■ Problem: Go through the records below from the first line and print each one exactly, stopping after the line that contains "In Baden-Württemberg selbst". Do not print pictures or anything past that line.

■ Extracted entries:

[Start of Attachment]

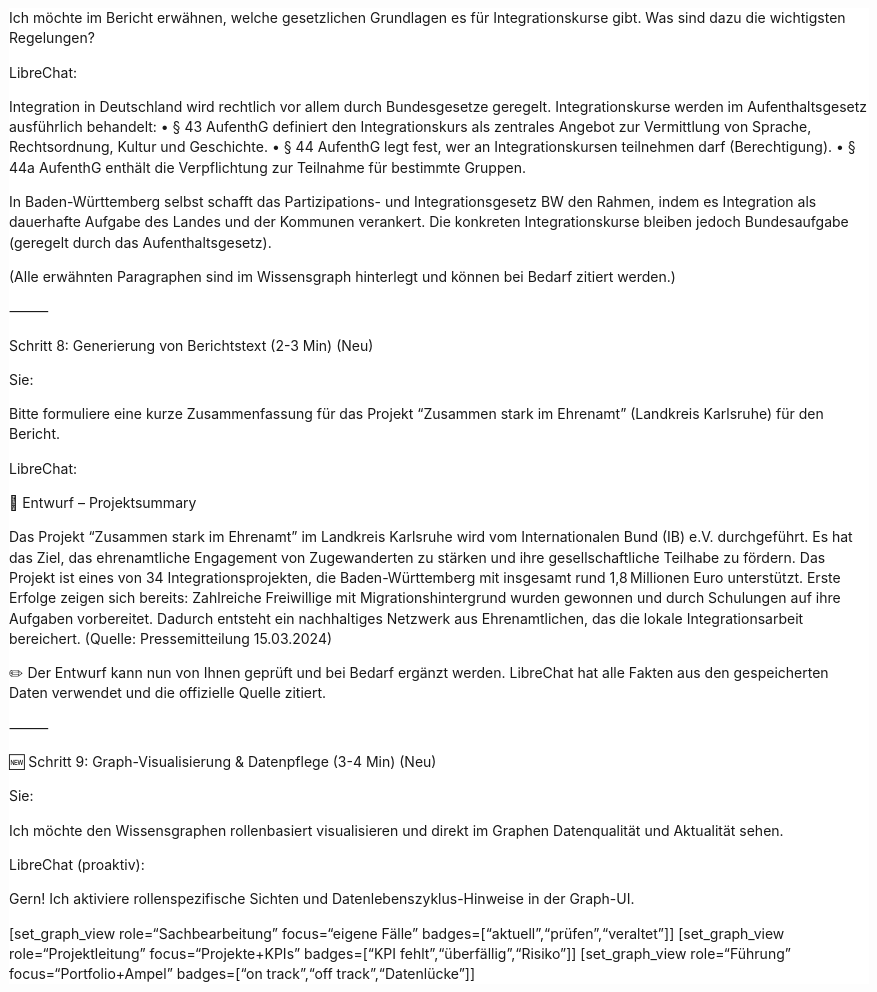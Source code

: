 Ich möchte im Bericht erwähnen, welche gesetzlichen Grundlagen es für Integrationskurse gibt. Was sind dazu die wichtigsten Regelungen?

LibreChat:

Integration in Deutschland wird rechtlich vor allem durch Bundesgesetze geregelt. Integrationskurse werden im Aufenthaltsgesetz ausführlich behandelt:
•	§ 43 AufenthG definiert den Integrationskurs als zentrales Angebot zur Vermittlung von Sprache, Rechtsordnung, Kultur und Geschichte.
•	§ 44 AufenthG legt fest, wer an Integrationskursen teilnehmen darf (Berechtigung).
•	§ 44a AufenthG enthält die Verpflichtung zur Teilnahme für bestimmte Gruppen.

In Baden-Württemberg selbst schafft das Partizipations- und Integrationsgesetz BW den Rahmen, indem es Integration als dauerhafte Aufgabe des Landes und der Kommunen verankert. Die konkreten Integrationskurse bleiben jedoch Bundesaufgabe (geregelt durch das Aufenthaltsgesetz).

(Alle erwähnten Paragraphen sind im Wissensgraph hinterlegt und können bei Bedarf zitiert werden.)

⸻

Schritt 8: Generierung von Berichtstext (2-3 Min) (Neu)

Sie:

Bitte formuliere eine kurze Zusammenfassung für das Projekt “Zusammen stark im Ehrenamt” (Landkreis Karlsruhe) für den Bericht.

LibreChat:

📄 Entwurf – Projektsummary

Das Projekt “Zusammen stark im Ehrenamt” im Landkreis Karlsruhe wird vom Internationalen Bund (IB) e.V. durchgeführt. Es hat das Ziel, das ehrenamtliche Engagement von Zugewanderten zu stärken und ihre gesellschaftliche Teilhabe zu fördern. Das Projekt ist eines von 34 Integrationsprojekten, die Baden-Württemberg mit insgesamt rund 1,8 Millionen Euro unterstützt. Erste Erfolge zeigen sich bereits: Zahlreiche Freiwillige mit Migrationshintergrund wurden gewonnen und durch Schulungen auf ihre Aufgaben vorbereitet. Dadurch entsteht ein nachhaltiges Netzwerk aus Ehrenamtlichen, das die lokale Integrationsarbeit bereichert. (Quelle: Pressemitteilung 15.03.2024)

✏️ Der Entwurf kann nun von Ihnen geprüft und bei Bedarf ergänzt werden. LibreChat hat alle Fakten aus den gespeicherten Daten verwendet und die offizielle Quelle zitiert.

⸻

🆕 Schritt 9: Graph-Visualisierung & Datenpflege (3-4 Min) (Neu)

Sie:

Ich möchte den Wissensgraphen rollenbasiert visualisieren und direkt im Graphen Datenqualität und Aktualität sehen.

LibreChat (proaktiv):

Gern! Ich aktiviere rollenspezifische Sichten und Datenlebenszyklus-Hinweise in der Graph-UI.

[set_graph_view role=“Sachbearbeitung” focus=“eigene Fälle” badges=[“aktuell”,“prüfen”,“veraltet”]]
[set_graph_view role=“Projektleitung” focus=“Projekte+KPIs” badges=[“KPI fehlt”,“überfällig”,“Risiko”]]
[set_graph_view role=“Führung” focus=“Portfolio+Ampel” badges=[“on track”,“off track”,“Datenlücke”]]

[End of Attachment]

■ Solution to the problem:
Source code

: Ich möchte im Bericht erwähnen, welche gesetzlichen Grundlagen es für Integrationskurse gibt. Was sind dazu die wichtigsten Regelungen?

LibreChat:

Integration in Deutschland wird rechtlich vor allem durch Bundesgesetze geregelt. Integrationskurse werden im Aufenthaltsgesetz ausführlich behandelt:
•	§ 43 AufenthG definiert den Integrationskurs als zentrales Angebot zur Vermittlung von Sprache, Rechtsordnung, Kultur und Geschichte.
•	§ 44 AufenthG legt fest, wer an Integrationskursen teilnehmen darf (Berechtigung).
•	§ 44a AufenthG enthält die Verpflichtung zur Teilnahme für bestimmte Gruppen.

In Baden-Württemberg selbst schafft das Partizipations- und Integrationsgesetz BW den Rahmen, indem es Integration als dauerhafte Aufgabe des Landes und der Kommunen verankert. Die konkreten Integrationskurse bleiben jedoch Bundesaufgabe (geregelt durch das Aufenthaltsgesetz).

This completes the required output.